[WORK INSTRUCTIONS]: Using the entries that follow, count the lines containing the word "stanford" and give that number by itself.

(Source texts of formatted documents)
-- Opening Marker --
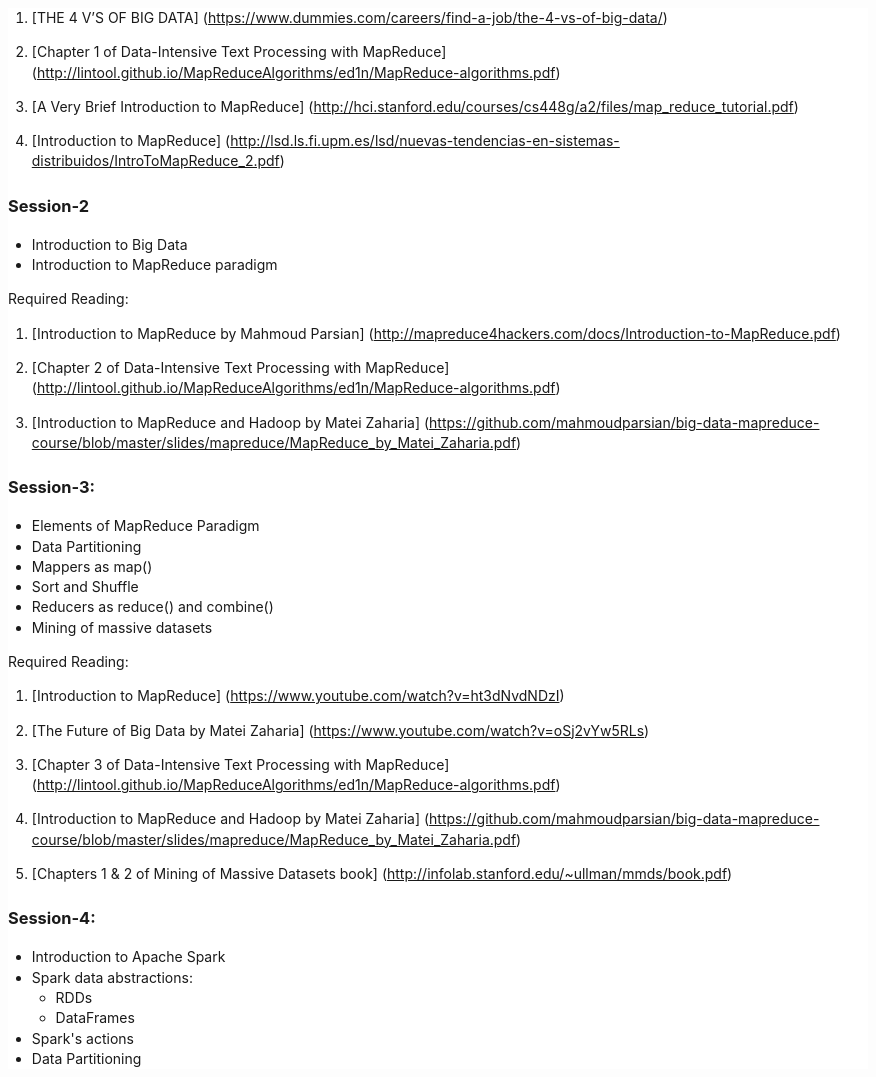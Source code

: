 1. [THE 4 V’S OF BIG DATA]
	(https://www.dummies.com/careers/find-a-job/the-4-vs-of-big-data/)

2. [Chapter 1 of Data-Intensive Text Processing with MapReduce]
	(http://lintool.github.io/MapReduceAlgorithms/ed1n/MapReduce-algorithms.pdf)

3. [A Very Brief Introduction to MapReduce]
	(http://hci.stanford.edu/courses/cs448g/a2/files/map_reduce_tutorial.pdf)
 
4. [Introduction to MapReduce]
	(http://lsd.ls.fi.upm.es/lsd/nuevas-tendencias-en-sistemas-distribuidos/IntroToMapReduce_2.pdf)


### Session-2
* Introduction to Big Data 
* Introduction to MapReduce paradigm

Required Reading:

1. [Introduction to MapReduce by Mahmoud Parsian]
(http://mapreduce4hackers.com/docs/Introduction-to-MapReduce.pdf)

2. [Chapter 2 of Data-Intensive Text Processing with MapReduce]
(http://lintool.github.io/MapReduceAlgorithms/ed1n/MapReduce-algorithms.pdf)

3. [Introduction to MapReduce and Hadoop by Matei Zaharia]
(https://github.com/mahmoudparsian/big-data-mapreduce-course/blob/master/slides/mapreduce/MapReduce_by_Matei_Zaharia.pdf)

    
### Session-3: 
* Elements of MapReduce Paradigm
* Data Partitioning
* Mappers as map()
* Sort and Shuffle
* Reducers as reduce() and combine()
* Mining of massive datasets

Required Reading:

1. [Introduction to MapReduce]
(https://www.youtube.com/watch?v=ht3dNvdNDzI)

2. [The Future of Big Data by Matei Zaharia]
(https://www.youtube.com/watch?v=oSj2vYw5RLs)

3. [Chapter 3 of Data-Intensive Text Processing with MapReduce]
(http://lintool.github.io/MapReduceAlgorithms/ed1n/MapReduce-algorithms.pdf)

4. [Introduction to MapReduce and Hadoop by Matei Zaharia]
(https://github.com/mahmoudparsian/big-data-mapreduce-course/blob/master/slides/mapreduce/MapReduce_by_Matei_Zaharia.pdf)

5. [Chapters 1 & 2 of Mining of Massive Datasets book]
(http://infolab.stanford.edu/~ullman/mmds/book.pdf)
 
 
### Session-4: 
* Introduction to Apache Spark
* Spark data abstractions: 
	* RDDs
	* DataFrames
* Spark's actions
* Data Partitioning

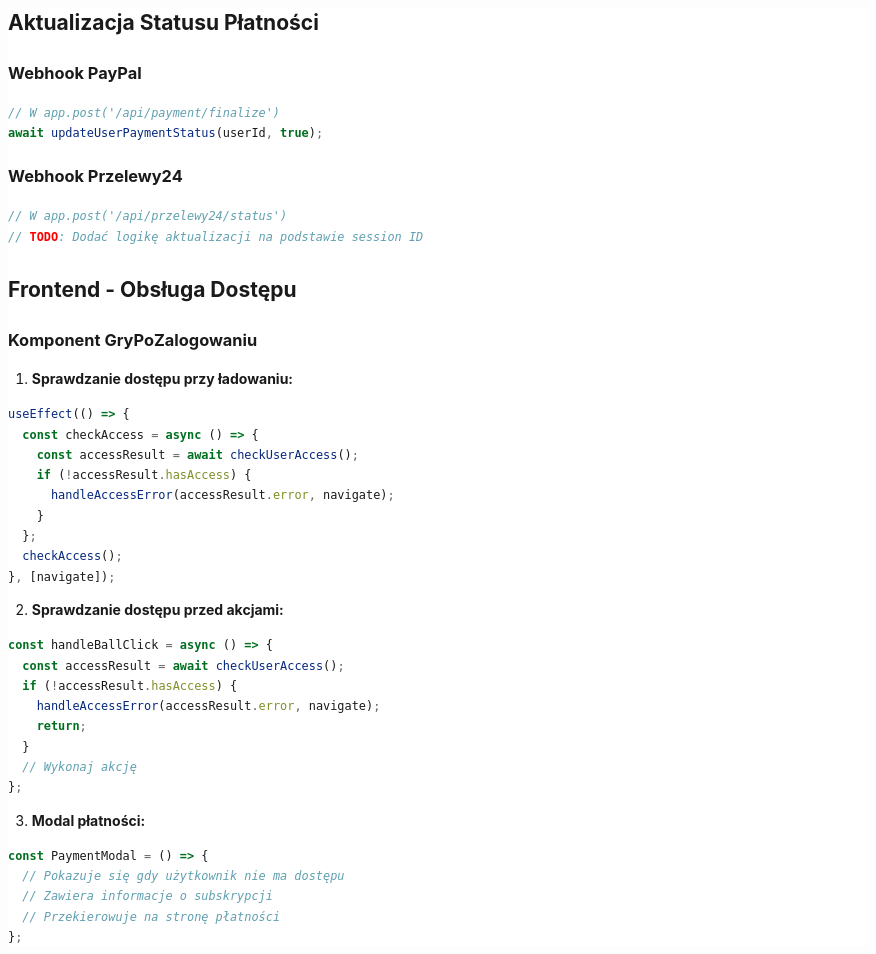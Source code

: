 ## Aktualizacja Statusu Płatności

### Webhook PayPal
```javascript
// W app.post('/api/payment/finalize')
await updateUserPaymentStatus(userId, true);
```

### Webhook Przelewy24
```javascript
// W app.post('/api/przelewy24/status')
// TODO: Dodać logikę aktualizacji na podstawie session ID
```

## Frontend - Obsługa Dostępu

### Komponent GryPoZalogowaniu

1. **Sprawdzanie dostępu przy ładowaniu:**
```javascript
useEffect(() => {
  const checkAccess = async () => {
    const accessResult = await checkUserAccess();
    if (!accessResult.hasAccess) {
      handleAccessError(accessResult.error, navigate);
    }
  };
  checkAccess();
}, [navigate]);
```

2. **Sprawdzanie dostępu przed akcjami:**
```javascript
const handleBallClick = async () => {
  const accessResult = await checkUserAccess();
  if (!accessResult.hasAccess) {
    handleAccessError(accessResult.error, navigate);
    return;
  }
  // Wykonaj akcję
};
```

3. **Modal płatności:**
```javascript
const PaymentModal = () => {
  // Pokazuje się gdy użytkownik nie ma dostępu
  // Zawiera informacje o subskrypcji
  // Przekierowuje na stronę płatności
};
```
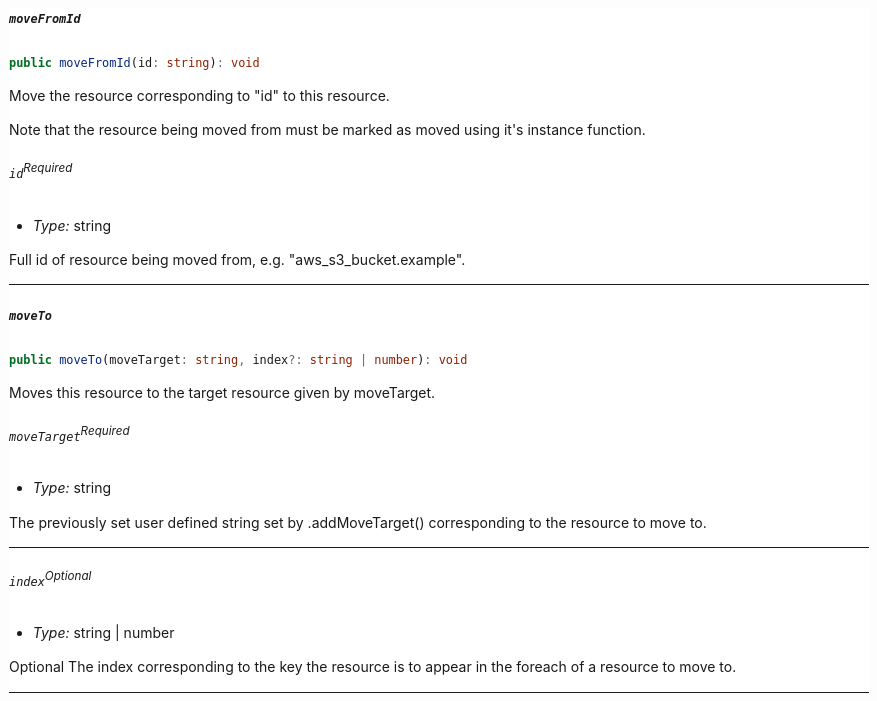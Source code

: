 
##### `moveFromId` <a name="moveFromId" id="@cdktf/provider-azurerm.systemCenterVirtualMachineManagerVirtualNetwork.SystemCenterVirtualMachineManagerVirtualNetwork.moveFromId"></a>

```typescript
public moveFromId(id: string): void
```

Move the resource corresponding to "id" to this resource.

Note that the resource being moved from must be marked as moved using it's instance function.

###### `id`<sup>Required</sup> <a name="id" id="@cdktf/provider-azurerm.systemCenterVirtualMachineManagerVirtualNetwork.SystemCenterVirtualMachineManagerVirtualNetwork.moveFromId.parameter.id"></a>

- *Type:* string

Full id of resource being moved from, e.g. "aws_s3_bucket.example".

---

##### `moveTo` <a name="moveTo" id="@cdktf/provider-azurerm.systemCenterVirtualMachineManagerVirtualNetwork.SystemCenterVirtualMachineManagerVirtualNetwork.moveTo"></a>

```typescript
public moveTo(moveTarget: string, index?: string | number): void
```

Moves this resource to the target resource given by moveTarget.

###### `moveTarget`<sup>Required</sup> <a name="moveTarget" id="@cdktf/provider-azurerm.systemCenterVirtualMachineManagerVirtualNetwork.SystemCenterVirtualMachineManagerVirtualNetwork.moveTo.parameter.moveTarget"></a>

- *Type:* string

The previously set user defined string set by .addMoveTarget() corresponding to the resource to move to.

---

###### `index`<sup>Optional</sup> <a name="index" id="@cdktf/provider-azurerm.systemCenterVirtualMachineManagerVirtualNetwork.SystemCenterVirtualMachineManagerVirtualNetwork.moveTo.parameter.index"></a>

- *Type:* string | number

Optional The index corresponding to the key the resource is to appear in the foreach of a resource to move to.

---
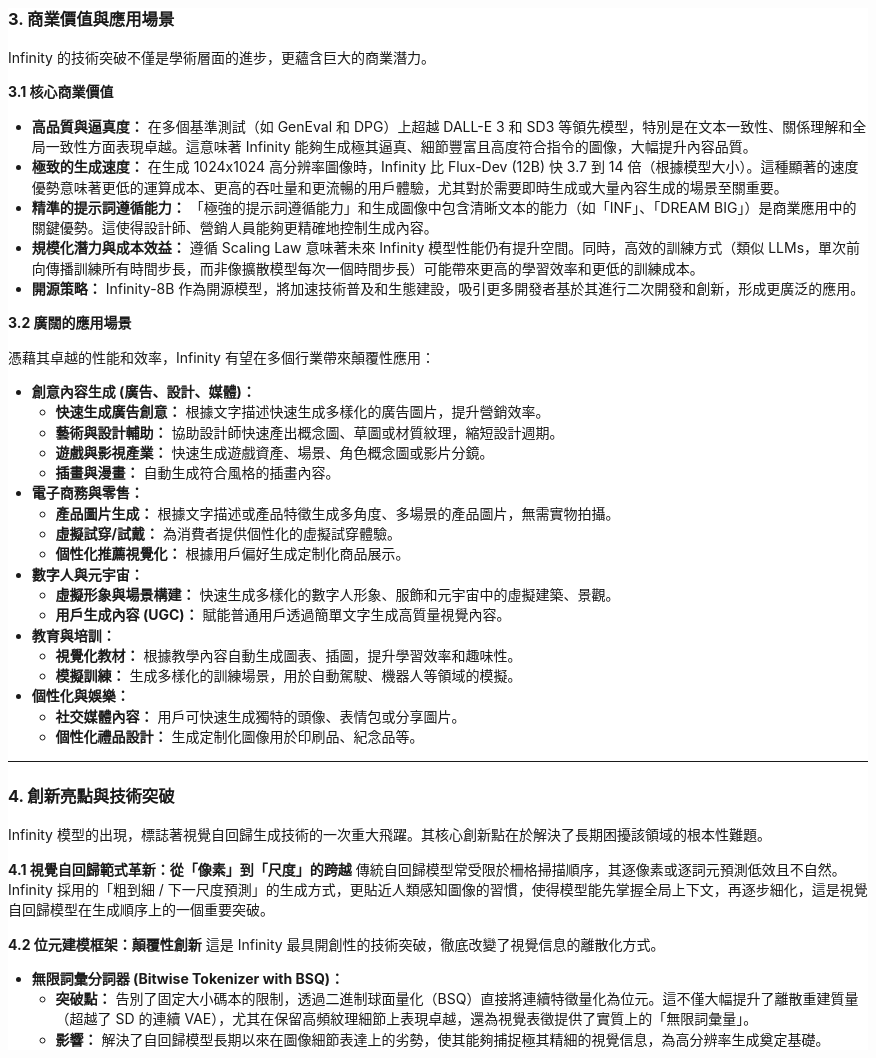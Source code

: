 
### 3. 商業價值與應用場景

Infinity 的技術突破不僅是學術層面的進步，更蘊含巨大的商業潛力。

**3.1 核心商業價值**

*   **高品質與逼真度：** 在多個基準測試（如 GenEval 和 DPG）上超越 DALL-E 3 和 SD3 等領先模型，特別是在文本一致性、關係理解和全局一致性方面表現卓越。這意味著 Infinity 能夠生成極其逼真、細節豐富且高度符合指令的圖像，大幅提升內容品質。
*   **極致的生成速度：** 在生成 1024x1024 高分辨率圖像時，Infinity 比 Flux-Dev (12B) 快 3.7 到 14 倍（根據模型大小）。這種顯著的速度優勢意味著更低的運算成本、更高的吞吐量和更流暢的用戶體驗，尤其對於需要即時生成或大量內容生成的場景至關重要。
*   **精準的提示詞遵循能力：** 「極強的提示詞遵循能力」和生成圖像中包含清晰文本的能力（如「INF」、「DREAM BIG」）是商業應用中的關鍵優勢。這使得設計師、營銷人員能夠更精確地控制生成內容。
*   **規模化潛力與成本效益：** 遵循 Scaling Law 意味著未來 Infinity 模型性能仍有提升空間。同時，高效的訓練方式（類似 LLMs，單次前向傳播訓練所有時間步長，而非像擴散模型每次一個時間步長）可能帶來更高的學習效率和更低的訓練成本。
*   **開源策略：** Infinity-8B 作為開源模型，將加速技術普及和生態建設，吸引更多開發者基於其進行二次開發和創新，形成更廣泛的應用。

**3.2 廣闊的應用場景**

憑藉其卓越的性能和效率，Infinity 有望在多個行業帶來顛覆性應用：

*   **創意內容生成 (廣告、設計、媒體)：**
    *   **快速生成廣告創意：** 根據文字描述快速生成多樣化的廣告圖片，提升營銷效率。
    *   **藝術與設計輔助：** 協助設計師快速產出概念圖、草圖或材質紋理，縮短設計週期。
    *   **遊戲與影視產業：** 快速生成遊戲資產、場景、角色概念圖或影片分鏡。
    *   **插畫與漫畫：** 自動生成符合風格的插畫內容。
*   **電子商務與零售：**
    *   **產品圖片生成：** 根據文字描述或產品特徵生成多角度、多場景的產品圖片，無需實物拍攝。
    *   **虛擬試穿/試戴：** 為消費者提供個性化的虛擬試穿體驗。
    *   **個性化推薦視覺化：** 根據用戶偏好生成定制化商品展示。
*   **數字人與元宇宙：**
    *   **虛擬形象與場景構建：** 快速生成多樣化的數字人形象、服飾和元宇宙中的虛擬建築、景觀。
    *   **用戶生成內容 (UGC)：** 賦能普通用戶透過簡單文字生成高質量視覺內容。
*   **教育與培訓：**
    *   **視覺化教材：** 根據教學內容自動生成圖表、插圖，提升學習效率和趣味性。
    *   **模擬訓練：** 生成多樣化的訓練場景，用於自動駕駛、機器人等領域的模擬。
*   **個性化與娛樂：**
    *   **社交媒體內容：** 用戶可快速生成獨特的頭像、表情包或分享圖片。
    *   **個性化禮品設計：** 生成定制化圖像用於印刷品、紀念品等。

---

### 4. 創新亮點與技術突破

Infinity 模型的出現，標誌著視覺自回歸生成技術的一次重大飛躍。其核心創新點在於解決了長期困擾該領域的根本性難題。

**4.1 視覺自回歸範式革新：從「像素」到「尺度」的跨越**
傳統自回歸模型常受限於柵格掃描順序，其逐像素或逐詞元預測低效且不自然。Infinity 採用的「粗到細 / 下一尺度預測」的生成方式，更貼近人類感知圖像的習慣，使得模型能先掌握全局上下文，再逐步細化，這是視覺自回歸模型在生成順序上的一個重要突破。

**4.2 位元建模框架：顛覆性創新**
這是 Infinity 最具開創性的技術突破，徹底改變了視覺信息的離散化方式。

*   **無限詞彙分詞器 (Bitwise Tokenizer with BSQ)：**
    *   **突破點：** 告別了固定大小碼本的限制，透過二進制球面量化（BSQ）直接將連續特徵量化為位元。這不僅大幅提升了離散重建質量（超越了 SD 的連續 VAE），尤其在保留高頻紋理細節上表現卓越，還為視覺表徵提供了實質上的「無限詞彙量」。
    *   **影響：** 解決了自回歸模型長期以來在圖像細節表達上的劣勢，使其能夠捕捉極其精細的視覺信息，為高分辨率生成奠定基礎。
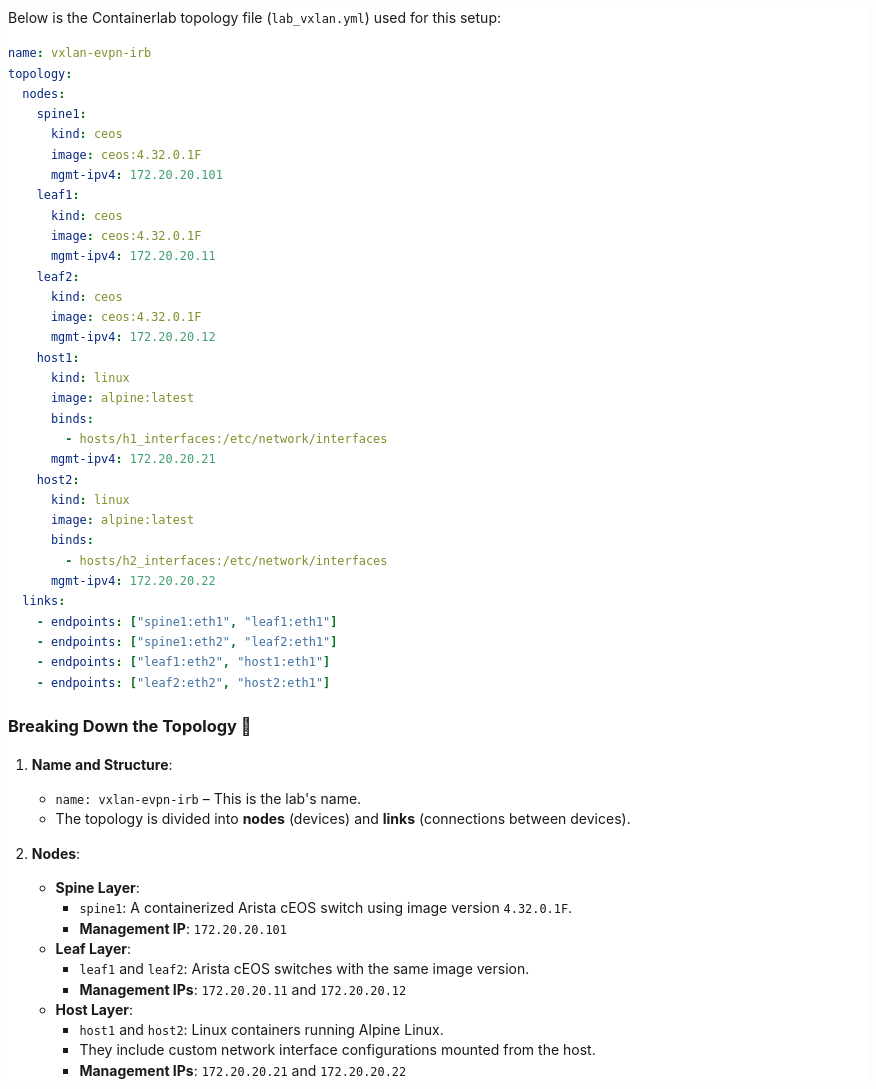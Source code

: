 Below is the Containerlab topology file (`lab_vxlan.yml`) used for this setup:

```yaml
name: vxlan-evpn-irb
topology: 
  nodes:
    spine1:
      kind: ceos
      image: ceos:4.32.0.1F
      mgmt-ipv4: 172.20.20.101
    leaf1:
      kind: ceos
      image: ceos:4.32.0.1F
      mgmt-ipv4: 172.20.20.11
    leaf2:
      kind: ceos
      image: ceos:4.32.0.1F
      mgmt-ipv4: 172.20.20.12
    host1:
      kind: linux
      image: alpine:latest
      binds:
        - hosts/h1_interfaces:/etc/network/interfaces
      mgmt-ipv4: 172.20.20.21
    host2:
      kind: linux
      image: alpine:latest
      binds:
        - hosts/h2_interfaces:/etc/network/interfaces
      mgmt-ipv4: 172.20.20.22
  links:
    - endpoints: ["spine1:eth1", "leaf1:eth1"]
    - endpoints: ["spine1:eth2", "leaf2:eth1"]
    - endpoints: ["leaf1:eth2", "host1:eth1"]
    - endpoints: ["leaf2:eth2", "host2:eth1"]
```

### Breaking Down the Topology 🧐

1. **Name and Structure**:
   - `name: vxlan-evpn-irb` – This is the lab's name.
   - The topology is divided into **nodes** (devices) and **links** (connections between devices).

2. **Nodes**:
   - **Spine Layer**:
     - `spine1`: A containerized Arista cEOS switch using image version `4.32.0.1F`.
     - **Management IP**: `172.20.20.101`
   - **Leaf Layer**:
     - `leaf1` and `leaf2`: Arista cEOS switches with the same image version.
     - **Management IPs**: `172.20.20.11` and `172.20.20.12`
   - **Host Layer**:
     - `host1` and `host2`: Linux containers running Alpine Linux.
     - They include custom network interface configurations mounted from the host.
     - **Management IPs**: `172.20.20.21` and `172.20.20.22`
-- Closing Marker --
[COMPLETED TASK]: 2